General information
- Country: Moldova

= 2004 Moldovan census =

2004 census held in Moldova

The 2004 Moldovan census was carried out between October 5 and October 12, 2004. The breakaway Transnistria failed to come into an agreement with the central government in Chişinău, and carried out its own census between November 11 and November 18, 2004. The results of the census in Transnistria were put into question.

Moldova's previous census was performed in 1989, when the territory of the country was part of the former Soviet Union.

The census was delayed several times and had difficulties because of political problems, ethnic tensions, and a lack of financial resources.

==Terminology==
The questionnaires used the term "Nationality", but the sense of this term must be understood as a synonym of ethnicity, as nation can also be defined as a grouping based on language and cultural self-determination rather than on relations with a sovereign state. In the context of former the Soviet Union, nationality is often used as translation of the Russian terms (национальность / natsional'nost) used for ethnic groups, and local affiliations within the post-Soviet countries.

==Criticism==
According to a May 19, 2005 article carried by the Moldova Azi news agency, the expert group of the International Census Observation Mission to the Republic of Moldova described the Moldovan census as "generally conducted in a professional manner", but consider that "there were a few topics in the census that were potentially more problematic". These were:
1. The expert group considered that the released total figure may actually be somewhat higher than the real population size of the country, because it includes at least some Moldovans who had been living abroad over one year at the time of the census, and who had been enumerated in the census. According to the international standards for censuses, these individuals should not have been included in the count of the total population size of the country. However, the experts also remarked that some undercount of the population can also be expected in any census operations, and that this might reduce the effect of the above-mentioned overcount.
2. The expert group concluded that the items in the questionnaire dealing with nationality and language proved to be the most sensitive, particularly with reference to the recording of responses to these questions as being "Moldovan" or "Romanian". While a large proportion of the population had spontaneously provided an answer to the question, seven of the ten teams of observers had reported cases where enumerators encouraged respondents to declare that they were Moldovan rather than Romanian. Moreover, the reports from the field also showed that even within the same family there often seemed to be some confusion about these terms. Since problems of this type had been reported by the teams of observers in many different parts of the country, and in fairly large number, the expert group concluded that special care would be required by the National Statistics Bureau to enable it to assess the quality of the data on nationality/ethnicity.
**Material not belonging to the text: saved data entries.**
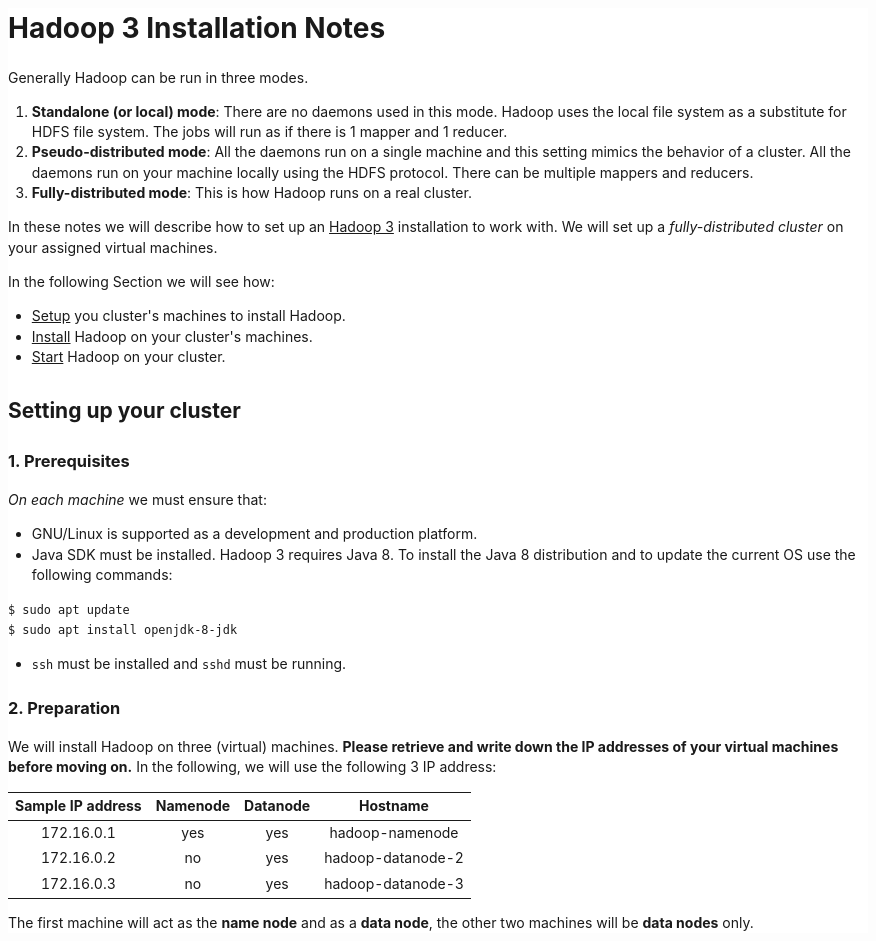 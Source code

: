 # Hadoop 3 Installation Notes

Generally Hadoop can be run in three modes.

1. **Standalone (or local) mode**: There are no daemons used in this mode. Hadoop uses the local file system as a substitute for HDFS file system. The jobs will run as if there is 1 mapper and 1 reducer.
2. **Pseudo-distributed mode**: All the daemons run on a single machine and this setting mimics the behavior of a cluster. All the daemons run on your machine locally using the HDFS protocol. There can be multiple mappers and reducers.
3. **Fully-distributed mode**: This is how Hadoop runs on a real cluster.

In these notes we will describe how to set up an [Hadoop 3](https://hadoop.apache.org) installation to work with.
We will set up a *fully-distributed cluster* on your assigned virtual machines.

In the following Section we will see how:

* [Setup](#s_setup) you cluster's machines to install Hadoop.
* [Install](#s_install) Hadoop on your cluster's machines.
* [Start](#s_start) Hadoop on your cluster.

## <a name="s_setup"></a> Setting up your cluster

### 1. Prerequisites

_On each machine_ we must ensure that:

* GNU/Linux is supported as a development and production platform.
* Java SDK must be installed. Hadoop 3 requires Java 8. To install the Java 8 distribution and to update the current OS use the following commands:
```bash
$ sudo apt update
$ sudo apt install openjdk-8-jdk
```
* `ssh` must be installed and `sshd` must be running.

### 2. Preparation

We will install Hadoop on three (virtual) machines.
**Please retrieve and write down the IP addresses of your virtual machines before moving on.**
In the following, we will use the following 3 IP address:

| Sample IP address| Namenode | Datanode | Hostname |
|:-----------:|:-----------:|:-----------:|:-------:|
|172.16.0.1 |yes|yes|hadoop-namenode|
|172.16.0.2 |no|yes|hadoop-datanode-2|
|172.16.0.3 |no|yes|hadoop-datanode-3|

The first machine will act as the **name node** and as a **data node**, the other two machines will be **data nodes** only.

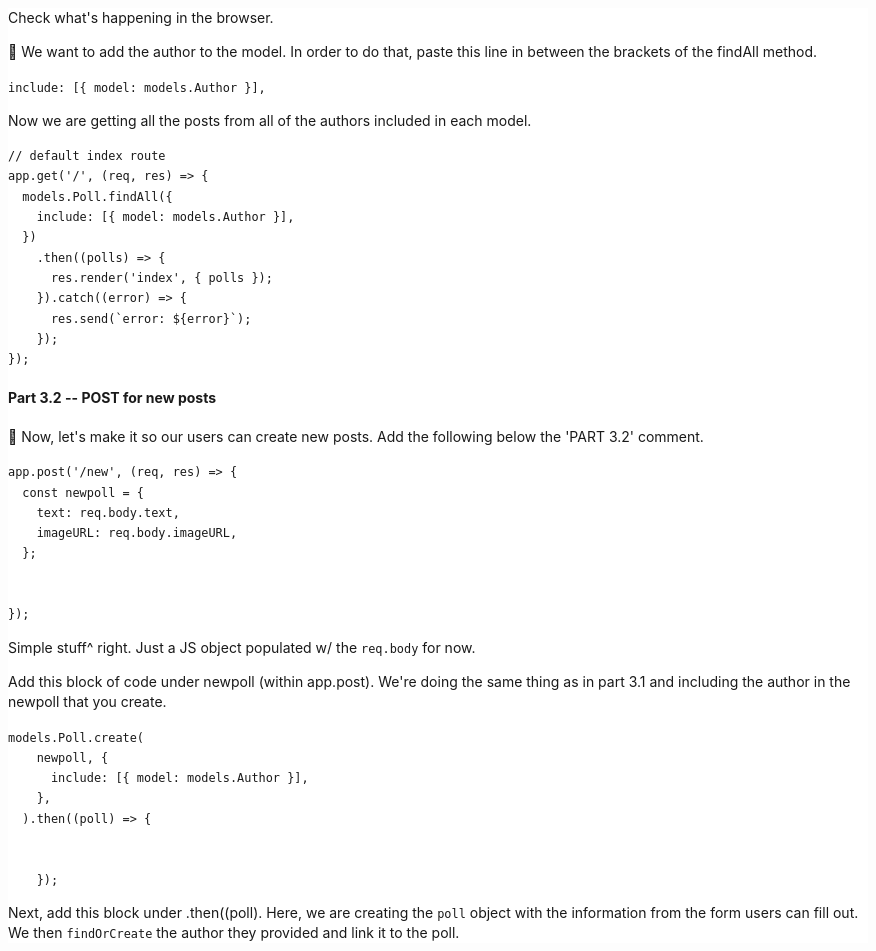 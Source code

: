 Check what's happening in the browser. 

:rocket: We want to add the author to the model. In order to do that, paste this line in between the brackets of the findAll method.
```
include: [{ model: models.Author }],
```

Now we are getting all the posts from all of the authors included in each model.
```
// default index route
app.get('/', (req, res) => {
  models.Poll.findAll({
    include: [{ model: models.Author }],
  })
    .then((polls) => {
      res.render('index', { polls });
    }).catch((error) => {
      res.send(`error: ${error}`);
    });
});
```

#### Part 3.2 -- POST for new posts

:rocket: Now, let's make it so our users can create new posts. Add the following below the 'PART 3.2' comment.

```
app.post('/new', (req, res) => {
  const newpoll = {
    text: req.body.text,
    imageURL: req.body.imageURL,
  };

 
});
```
Simple stuff^ right. Just a JS object populated w/ the `req.body` for now.

Add this block of code under newpoll (within app.post). We're doing the same thing as in part 3.1 and including the author in the newpoll that you create.
```
models.Poll.create(
    newpoll, {
      include: [{ model: models.Author }],
    },
  ).then((poll) => {
  
  
    });
```
Next, add this block under .then((poll). Here, we are creating the `poll` object with the information from the form users can fill out. We then `findOrCreate` the author they provided and link it to the poll. 

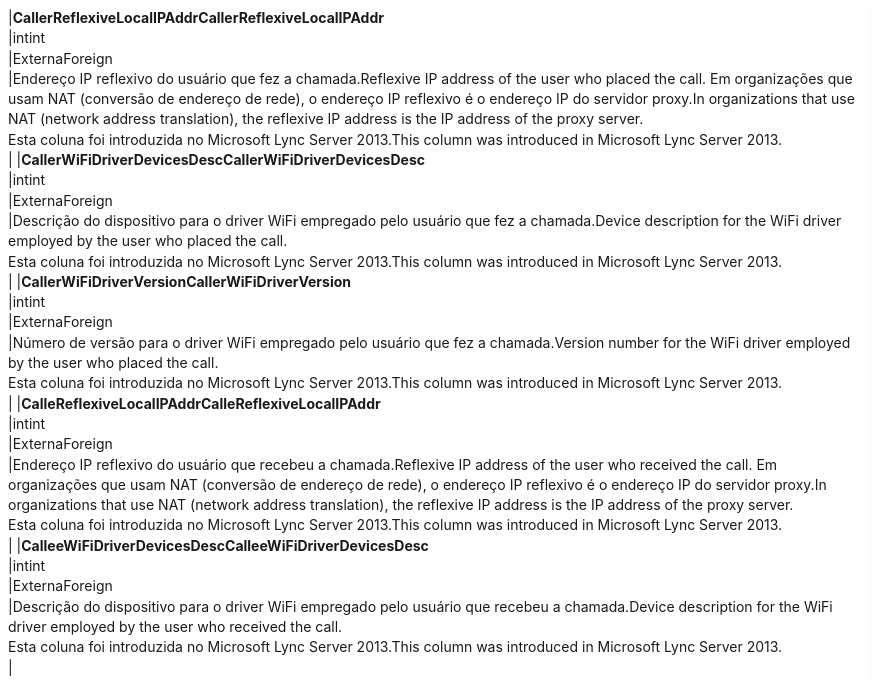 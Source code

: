 |<span data-ttu-id="d07e2-310">**CallerReflexiveLocalIPAddr**</span><span class="sxs-lookup"><span data-stu-id="d07e2-310">**CallerReflexiveLocalIPAddr**</span></span> <br/> |<span data-ttu-id="d07e2-311">int</span><span class="sxs-lookup"><span data-stu-id="d07e2-311">int</span></span>  <br/> |<span data-ttu-id="d07e2-312">Externa</span><span class="sxs-lookup"><span data-stu-id="d07e2-312">Foreign</span></span>  <br/> |<span data-ttu-id="d07e2-313">Endereço IP reflexivo do usuário que fez a chamada.</span><span class="sxs-lookup"><span data-stu-id="d07e2-313">Reflexive IP address of the user who placed the call.</span></span> <span data-ttu-id="d07e2-314">Em organizações que usam NAT (conversão de endereço de rede), o endereço IP reflexivo é o endereço IP do servidor proxy.</span><span class="sxs-lookup"><span data-stu-id="d07e2-314">In organizations that use NAT (network address translation), the reflexive IP address is the IP address of the proxy server.</span></span>  <br/> <span data-ttu-id="d07e2-315">Esta coluna foi introduzida no Microsoft Lync Server 2013.</span><span class="sxs-lookup"><span data-stu-id="d07e2-315">This column was introduced in Microsoft Lync Server 2013.</span></span>  <br/> |
|<span data-ttu-id="d07e2-316">**CallerWiFiDriverDevicesDesc**</span><span class="sxs-lookup"><span data-stu-id="d07e2-316">**CallerWiFiDriverDevicesDesc**</span></span> <br/> |<span data-ttu-id="d07e2-317">int</span><span class="sxs-lookup"><span data-stu-id="d07e2-317">int</span></span>  <br/> |<span data-ttu-id="d07e2-318">Externa</span><span class="sxs-lookup"><span data-stu-id="d07e2-318">Foreign</span></span>  <br/> |<span data-ttu-id="d07e2-319">Descrição do dispositivo para o driver WiFi empregado pelo usuário que fez a chamada.</span><span class="sxs-lookup"><span data-stu-id="d07e2-319">Device description for the WiFi driver employed by the user who placed the call.</span></span>  <br/> <span data-ttu-id="d07e2-320">Esta coluna foi introduzida no Microsoft Lync Server 2013.</span><span class="sxs-lookup"><span data-stu-id="d07e2-320">This column was introduced in Microsoft Lync Server 2013.</span></span>  <br/> |
|<span data-ttu-id="d07e2-321">**CallerWiFiDriverVersion**</span><span class="sxs-lookup"><span data-stu-id="d07e2-321">**CallerWiFiDriverVersion**</span></span> <br/> |<span data-ttu-id="d07e2-322">int</span><span class="sxs-lookup"><span data-stu-id="d07e2-322">int</span></span>  <br/> |<span data-ttu-id="d07e2-323">Externa</span><span class="sxs-lookup"><span data-stu-id="d07e2-323">Foreign</span></span>  <br/> |<span data-ttu-id="d07e2-324">Número de versão para o driver WiFi empregado pelo usuário que fez a chamada.</span><span class="sxs-lookup"><span data-stu-id="d07e2-324">Version number for the WiFi driver employed by the user who placed the call.</span></span>  <br/> <span data-ttu-id="d07e2-325">Esta coluna foi introduzida no Microsoft Lync Server 2013.</span><span class="sxs-lookup"><span data-stu-id="d07e2-325">This column was introduced in Microsoft Lync Server 2013.</span></span>  <br/> |
|<span data-ttu-id="d07e2-326">**CalleReflexiveLocalIPAddr**</span><span class="sxs-lookup"><span data-stu-id="d07e2-326">**CalleReflexiveLocalIPAddr**</span></span> <br/> |<span data-ttu-id="d07e2-327">int</span><span class="sxs-lookup"><span data-stu-id="d07e2-327">int</span></span>  <br/> |<span data-ttu-id="d07e2-328">Externa</span><span class="sxs-lookup"><span data-stu-id="d07e2-328">Foreign</span></span>  <br/> |<span data-ttu-id="d07e2-329">Endereço IP reflexivo do usuário que recebeu a chamada.</span><span class="sxs-lookup"><span data-stu-id="d07e2-329">Reflexive IP address of the user who received the call.</span></span> <span data-ttu-id="d07e2-330">Em organizações que usam NAT (conversão de endereço de rede), o endereço IP reflexivo é o endereço IP do servidor proxy.</span><span class="sxs-lookup"><span data-stu-id="d07e2-330">In organizations that use NAT (network address translation), the reflexive IP address is the IP address of the proxy server.</span></span>  <br/> <span data-ttu-id="d07e2-331">Esta coluna foi introduzida no Microsoft Lync Server 2013.</span><span class="sxs-lookup"><span data-stu-id="d07e2-331">This column was introduced in Microsoft Lync Server 2013.</span></span>  <br/> |
|<span data-ttu-id="d07e2-332">**CalleeWiFiDriverDevicesDesc**</span><span class="sxs-lookup"><span data-stu-id="d07e2-332">**CalleeWiFiDriverDevicesDesc**</span></span> <br/> |<span data-ttu-id="d07e2-333">int</span><span class="sxs-lookup"><span data-stu-id="d07e2-333">int</span></span>  <br/> |<span data-ttu-id="d07e2-334">Externa</span><span class="sxs-lookup"><span data-stu-id="d07e2-334">Foreign</span></span>  <br/> |<span data-ttu-id="d07e2-335">Descrição do dispositivo para o driver WiFi empregado pelo usuário que recebeu a chamada.</span><span class="sxs-lookup"><span data-stu-id="d07e2-335">Device description for the WiFi driver employed by the user who received the call.</span></span>  <br/> <span data-ttu-id="d07e2-336">Esta coluna foi introduzida no Microsoft Lync Server 2013.</span><span class="sxs-lookup"><span data-stu-id="d07e2-336">This column was introduced in Microsoft Lync Server 2013.</span></span>  <br/> | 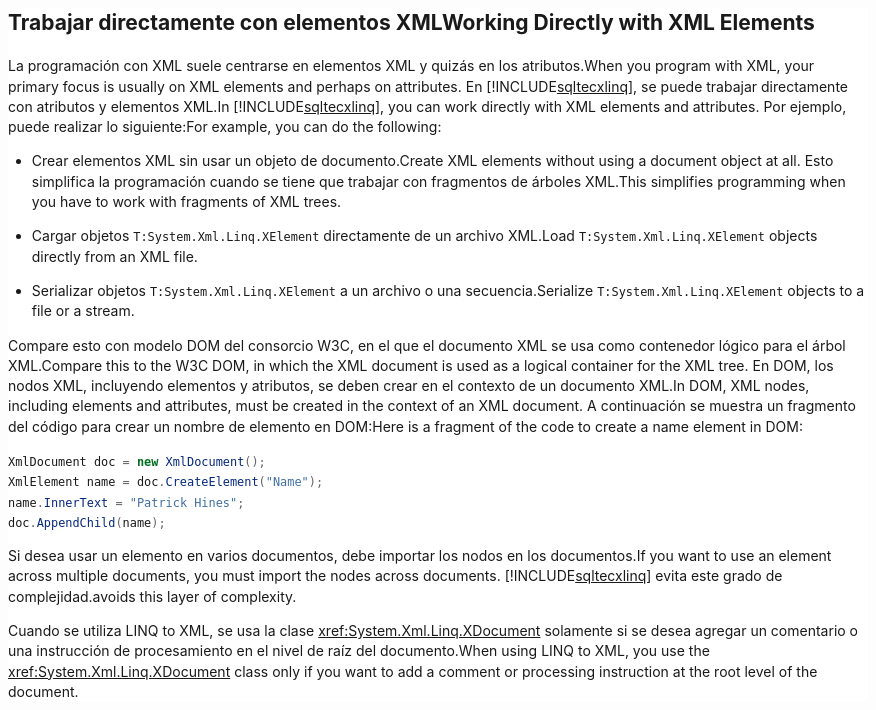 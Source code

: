 ## <a name="working-directly-with-xml-elements"></a><span data-ttu-id="dd641-113">Trabajar directamente con elementos XML</span><span class="sxs-lookup"><span data-stu-id="dd641-113">Working Directly with XML Elements</span></span>  
 <span data-ttu-id="dd641-114">La programación con XML suele centrarse en elementos XML y quizás en los atributos.</span><span class="sxs-lookup"><span data-stu-id="dd641-114">When you program with XML, your primary focus is usually on XML elements and perhaps on attributes.</span></span> <span data-ttu-id="dd641-115">En [!INCLUDE[sqltecxlinq](~/includes/sqltecxlinq-md.md)], se puede trabajar directamente con atributos y elementos XML.</span><span class="sxs-lookup"><span data-stu-id="dd641-115">In [!INCLUDE[sqltecxlinq](~/includes/sqltecxlinq-md.md)], you can work directly with XML elements and attributes.</span></span> <span data-ttu-id="dd641-116">Por ejemplo, puede realizar lo siguiente:</span><span class="sxs-lookup"><span data-stu-id="dd641-116">For example, you can do the following:</span></span>  
  
- <span data-ttu-id="dd641-117">Crear elementos XML sin usar un objeto de documento.</span><span class="sxs-lookup"><span data-stu-id="dd641-117">Create XML elements without using a document object at all.</span></span> <span data-ttu-id="dd641-118">Esto simplifica la programación cuando se tiene que trabajar con fragmentos de árboles XML.</span><span class="sxs-lookup"><span data-stu-id="dd641-118">This simplifies programming when you have to work with fragments of XML trees.</span></span>  
  
- <span data-ttu-id="dd641-119">Cargar objetos `T:System.Xml.Linq.XElement` directamente de un archivo XML.</span><span class="sxs-lookup"><span data-stu-id="dd641-119">Load `T:System.Xml.Linq.XElement` objects directly from an XML file.</span></span>  
  
- <span data-ttu-id="dd641-120">Serializar objetos `T:System.Xml.Linq.XElement` a un archivo o una secuencia.</span><span class="sxs-lookup"><span data-stu-id="dd641-120">Serialize `T:System.Xml.Linq.XElement` objects to a file or a stream.</span></span>  
  
 <span data-ttu-id="dd641-121">Compare esto con modelo DOM del consorcio W3C, en el que el documento XML se usa como contenedor lógico para el árbol XML.</span><span class="sxs-lookup"><span data-stu-id="dd641-121">Compare this to the W3C DOM, in which the XML document is used as a logical container for the XML tree.</span></span> <span data-ttu-id="dd641-122">En DOM, los nodos XML, incluyendo elementos y atributos, se deben crear en el contexto de un documento XML.</span><span class="sxs-lookup"><span data-stu-id="dd641-122">In DOM, XML nodes, including elements and attributes, must be created in the context of an XML document.</span></span> <span data-ttu-id="dd641-123">A continuación se muestra un fragmento del código para crear un nombre de elemento en DOM:</span><span class="sxs-lookup"><span data-stu-id="dd641-123">Here is a fragment of the code to create a name element in DOM:</span></span>  
  
```csharp  
XmlDocument doc = new XmlDocument();  
XmlElement name = doc.CreateElement("Name");  
name.InnerText = "Patrick Hines";  
doc.AppendChild(name);  
```  
  
 <span data-ttu-id="dd641-124">Si desea usar un elemento en varios documentos, debe importar los nodos en los documentos.</span><span class="sxs-lookup"><span data-stu-id="dd641-124">If you want to use an element across multiple documents, you must import the nodes across documents.</span></span> [!INCLUDE[sqltecxlinq](~/includes/sqltecxlinq-md.md)] <span data-ttu-id="dd641-125">evita este grado de complejidad.</span><span class="sxs-lookup"><span data-stu-id="dd641-125">avoids this layer of complexity.</span></span>  
  
 <span data-ttu-id="dd641-126">Cuando se utiliza LINQ to XML, se usa la clase <xref:System.Xml.Linq.XDocument> solamente si se desea agregar un comentario o una instrucción de procesamiento en el nivel de raíz del documento.</span><span class="sxs-lookup"><span data-stu-id="dd641-126">When using LINQ to XML, you use the <xref:System.Xml.Linq.XDocument> class only if you want to add a comment or processing instruction at the root level of the document.</span></span>  
   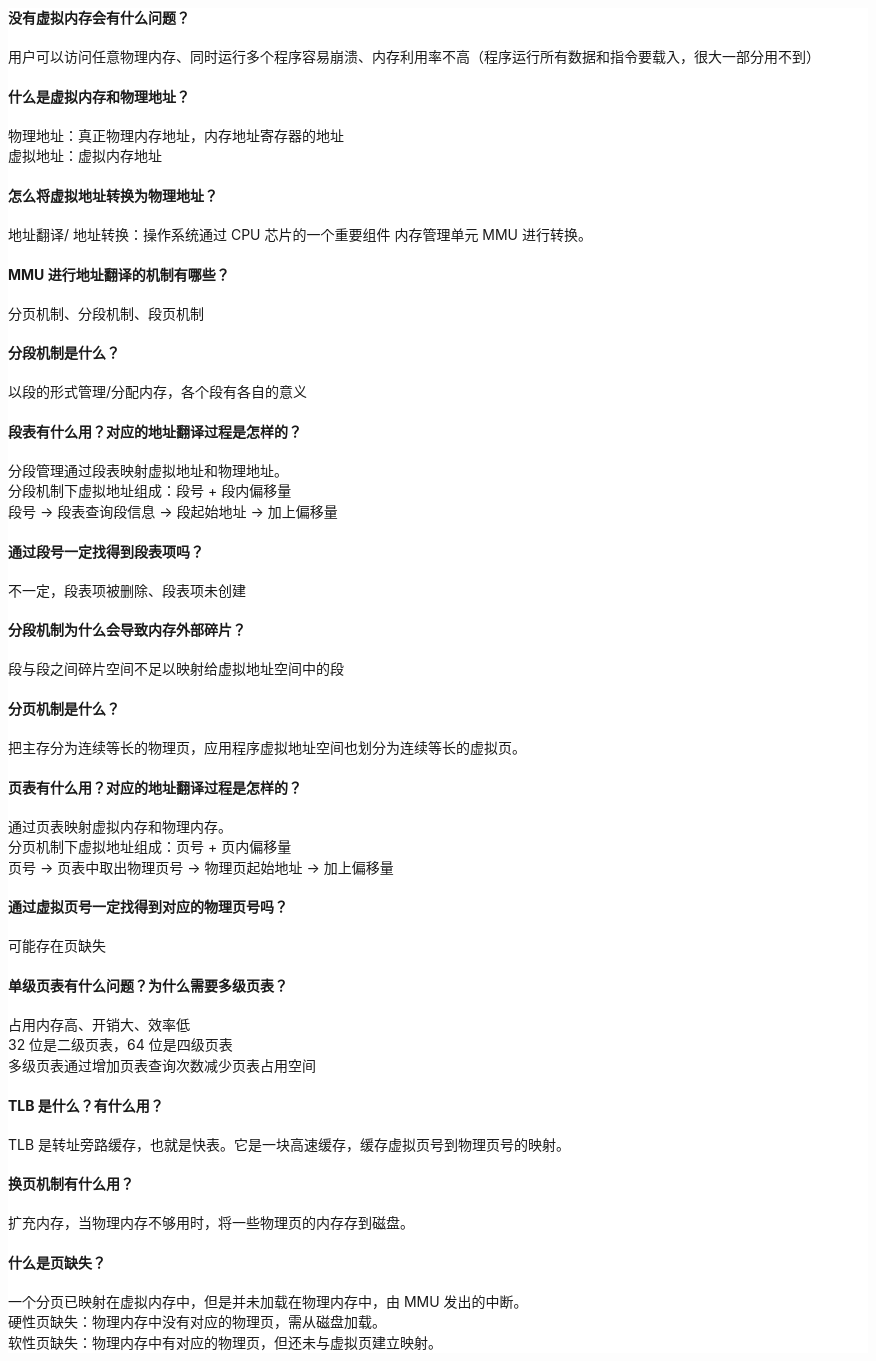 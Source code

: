 #### 没有虚拟内存会有什么问题？
用户可以访问任意物理内存、同时运行多个程序容易崩溃、内存利用率不高（程序运行所有数据和指令要载入，很大一部分用不到）

#### 什么是虚拟内存和物理地址？
物理地址：真正物理内存地址，内存地址寄存器的地址  
虚拟地址：虚拟内存地址

#### 怎么将虚拟地址转换为物理地址？
地址翻译/ 地址转换：操作系统通过 CPU 芯片的一个重要组件 内存管理单元 MMU 进行转换。

#### MMU 进行地址翻译的机制有哪些？
分页机制、分段机制、段页机制

#### 分段机制是什么？
以段的形式管理/分配内存，各个段有各自的意义

#### 段表有什么用？对应的地址翻译过程是怎样的？
分段管理通过段表映射虚拟地址和物理地址。  
分段机制下虚拟地址组成：段号 + 段内偏移量   
段号 -> 段表查询段信息 -> 段起始地址 -> 加上偏移量

#### 通过段号一定找得到段表项吗？
不一定，段表项被删除、段表项未创建

#### 分段机制为什么会导致内存外部碎片？
段与段之间碎片空间不足以映射给虚拟地址空间中的段

#### 分页机制是什么？
把主存分为连续等长的物理页，应用程序虚拟地址空间也划分为连续等长的虚拟页。

#### 页表有什么用？对应的地址翻译过程是怎样的？
通过页表映射虚拟内存和物理内存。  
分页机制下虚拟地址组成：页号 + 页内偏移量  
页号 -> 页表中取出物理页号 -> 物理页起始地址 -> 加上偏移量

#### 通过虚拟页号一定找得到对应的物理页号吗？
可能存在页缺失

#### 单级页表有什么问题？为什么需要多级页表？
占用内存高、开销大、效率低   
32 位是二级页表，64 位是四级页表  
多级页表通过增加页表查询次数减少页表占用空间

#### TLB 是什么？有什么用？
TLB 是转址旁路缓存，也就是快表。它是一块高速缓存，缓存虚拟页号到物理页号的映射。

#### 换页机制有什么用？
扩充内存，当物理内存不够用时，将一些物理页的内存存到磁盘。

#### 什么是页缺失？
一个分页已映射在虚拟内存中，但是并未加载在物理内存中，由 MMU 发出的中断。   
硬性页缺失：物理内存中没有对应的物理页，需从磁盘加载。  
软性页缺失：物理内存中有对应的物理页，但还未与虚拟页建立映射。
The expert group recommended that the Moldovan National Bureau of Statistics carry out an evaluation study, offered its assistance in doing so, and indicated its intention of further studying the matter itself.

Vitalie Valcov, the then director of the Department of Statistics and Sociology, stated that Transnistria did not comply with the international recommendations for carrying out a census and, thus, the data collected in Transnistria — where almost 17% of Moldova's population live — may not be taken together with the data from the rest of Moldova, since it was gathered without international monitoring. Therefore, all census figures released by the Department of Statistics and Sociology do not include territories that are under the control of the breakaway Transnistrian authorities.